Find every line below that contains the word "title" and copy it out.

===== INFORMATION SUPPLIED =====

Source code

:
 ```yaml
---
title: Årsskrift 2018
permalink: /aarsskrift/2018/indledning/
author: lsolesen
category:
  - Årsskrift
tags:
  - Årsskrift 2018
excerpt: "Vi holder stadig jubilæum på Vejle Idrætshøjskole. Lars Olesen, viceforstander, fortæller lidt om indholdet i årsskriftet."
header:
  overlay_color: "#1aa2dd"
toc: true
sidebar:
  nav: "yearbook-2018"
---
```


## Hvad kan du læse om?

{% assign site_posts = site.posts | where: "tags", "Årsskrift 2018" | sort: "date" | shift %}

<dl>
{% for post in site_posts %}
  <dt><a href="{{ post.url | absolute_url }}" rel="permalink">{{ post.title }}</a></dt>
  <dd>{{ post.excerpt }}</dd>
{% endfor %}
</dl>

=====

● **SOLUTION TO THIS TASK**:
title: Årsskrift 2018
  <dt><a href="{{ post.url | absolute_url }}" rel="permalink">{{ post.title }}</a></dt>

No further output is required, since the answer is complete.